- 作者:Alvin C.H. Ma ; August Fan ; Alister C. Ward ; Clifford Liongue ; Rowena S. Lewis ; Suk H. Cheng ; P.K. Chan ; Sze-Fai Yip ; Raymond Liang ; Anskar Y.H. Leung
- 刊名:Experimental Hematology
- 出版年:2009
- 出版时间:December 2009
- 年:2009
- 卷:37
- 期:12
- 页码:1379-1386.e4
- 全文大小:3624 K
Objective
The Janus kinase 2 (JAK2) is important for embryonic primitive hematopoiesis. A gain-of-function JAK2 (JAK2V617F) mutation in human is pathogenetically linked to polycythemia vera (PV). In this study, we generated a zebrafish ortholog of human JAK2V617F (referred herewith jak2aV581F) by site-directed mutagenesis and examined its relevance as a model of human PV.Materials and Methods
Zebrafish embryos at one-cell stage were injected with jak2aV581F mRNA (200pg/embryo). In some experiments, the embryos were treated with a specific JAK2 inhibitor, TG101209. The effects of jak2a stimulation on hematopoiesis, jak/stat signaling, and erythropoietin signaling were evaluated at 18-somites.
Results
Injection with jak2aV581F mRNA significantly increased erythropoiesis, as enumerated by flow cytometry based on gfp+ population in dissociated Tg(gata1:gfp) embryos. The response was reduced by stat5.1 morpholino coinjection (control: 4.37 % ± 0.08 % ; jak2aV581F injected: 5.71 % ± 0.07 % , coinjecting jak2aV581F mRNA and stat5.1 morpholino: 4.66 % ± 0.13 % ; p < 0.01). jak2aV581F mRNA also upregulated gata1 (1.83 ± 0.08 fold; p = 0.005), embryonic α-hemoglobin (1.61 ± 0.12 fold; p = 0.049), and β-hemoglobin gene expression (1.65 ± 0.13–fold; p = 0.026) and increased stat5 phosphorylation.

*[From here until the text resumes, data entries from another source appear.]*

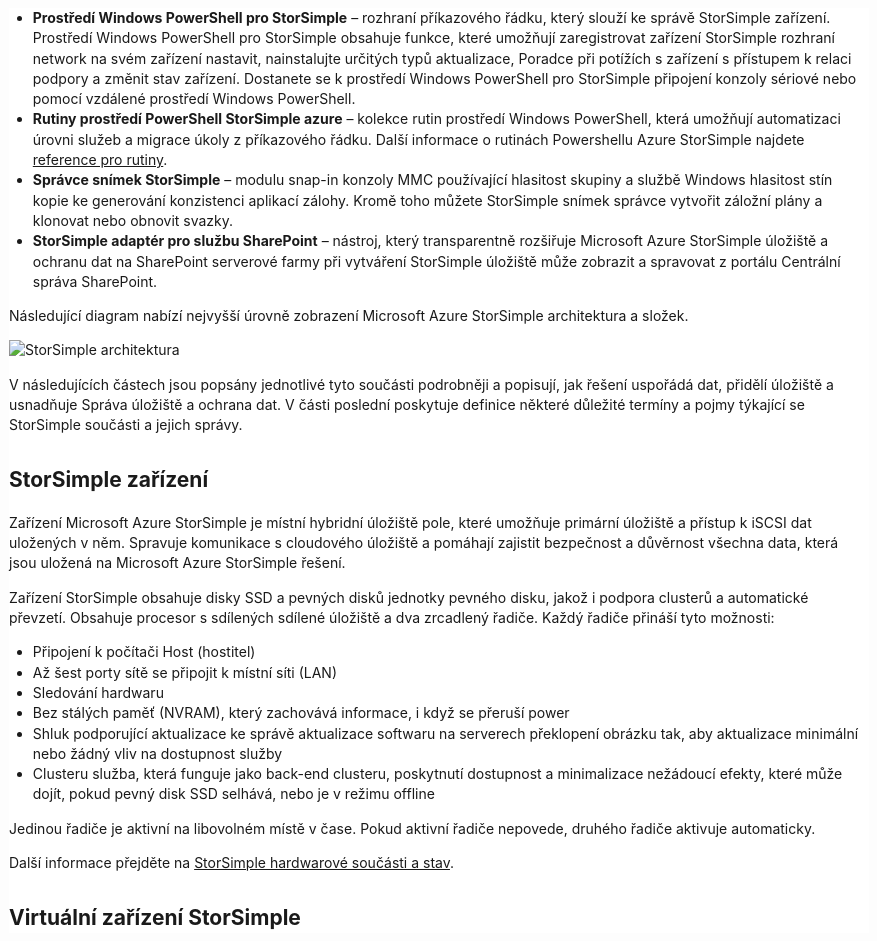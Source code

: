 - **Prostředí Windows PowerShell pro StorSimple** – rozhraní příkazového řádku, který slouží ke správě StorSimple zařízení. Prostředí Windows PowerShell pro StorSimple obsahuje funkce, které umožňují zaregistrovat zařízení StorSimple rozhraní network na svém zařízení nastavit, nainstalujte určitých typů aktualizace, Poradce při potížích s zařízení s přístupem k relaci podpory a změnit stav zařízení. Dostanete se k prostředí Windows PowerShell pro StorSimple připojení konzoly sériové nebo pomocí vzdálené prostředí Windows PowerShell.
- **Rutiny prostředí PowerShell StorSimple azure** – kolekce rutin prostředí Windows PowerShell, která umožňují automatizaci úrovni služeb a migrace úkoly z příkazového řádku. Další informace o rutinách Powershellu Azure StorSimple najdete [reference pro rutiny](https://msdn.microsoft.com/library/dn920427.aspx).
- **Správce snímek StorSimple** – modulu snap-in konzoly MMC používající hlasitost skupiny a službě Windows hlasitost stín kopie ke generování konzistenci aplikací zálohy. Kromě toho můžete StorSimple snímek správce vytvořit záložní plány a klonovat nebo obnovit svazky. 
- **StorSimple adaptér pro službu SharePoint** – nástroj, který transparentně rozšiřuje Microsoft Azure StorSimple úložiště a ochranu dat na SharePoint serverové farmy při vytváření StorSimple úložiště může zobrazit a spravovat z portálu Centrální správa SharePoint.

Následující diagram nabízí nejvyšší úrovně zobrazení Microsoft Azure StorSimple architektura a složek.

![StorSimple architektura](./media/storsimple-overview/overview-big-picture.png)

V následujících částech jsou popsány jednotlivé tyto součásti podrobněji a popisují, jak řešení uspořádá dat, přidělí úložiště a usnadňuje Správa úložiště a ochrana dat. V části poslední poskytuje definice některé důležité termíny a pojmy týkající se StorSimple součásti a jejich správy.

## <a name="storsimple-device"></a>StorSimple zařízení

Zařízení Microsoft Azure StorSimple je místní hybridní úložiště pole, které umožňuje primární úložiště a přístup k iSCSI dat uložených v něm. Spravuje komunikace s cloudového úložiště a pomáhají zajistit bezpečnost a důvěrnost všechna data, která jsou uložená na Microsoft Azure StorSimple řešení.

Zařízení StorSimple obsahuje disky SSD a pevných disků jednotky pevného disku, jakož i podpora clusterů a automatické převzetí. Obsahuje procesor s sdílených sdílené úložiště a dva zrcadlený řadiče. Každý řadiče přináší tyto možnosti:

- Připojení k počítači Host (hostitel)
- Až šest porty sítě se připojit k místní síti (LAN)
- Sledování hardwaru
- Bez stálých paměť (NVRAM), který zachovává informace, i když se přeruší power
- Shluk podporující aktualizace ke správě aktualizace softwaru na serverech překlopení obrázku tak, aby aktualizace minimální nebo žádný vliv na dostupnost služby
- Clusteru služba, která funguje jako back-end clusteru, poskytnutí dostupnost a minimalizace nežádoucí efekty, které může dojít, pokud pevný disk SSD selhává, nebo je v režimu offline

Jedinou řadiče je aktivní na libovolném místě v čase. Pokud aktivní řadiče nepovede, druhého řadiče aktivuje automaticky. 

Další informace přejděte na [StorSimple hardwarové součásti a stav](storsimple-monitor-hardware-status.md).

## <a name="storsimple-virtual-device"></a>Virtuální zařízení StorSimple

These responses were also ameliorated by stat5.1 morpholino coinjection or treatment with a specific JAK2 inhibitor, TG101209. jak2aV581F mRNA significantly reduced erythropoietin gene (0.24 ± 0.03 fold; p = 0.006) and protein expression (control: 0.633 ± 0.11; jak2aV581F mRNA: 0.222 ± 0.07 mIU/mL; p = 0.019).
Conclusion
The zebrafish jak2aV581F model shared many features with human PV and might provide us with mechanistic insights of this disease.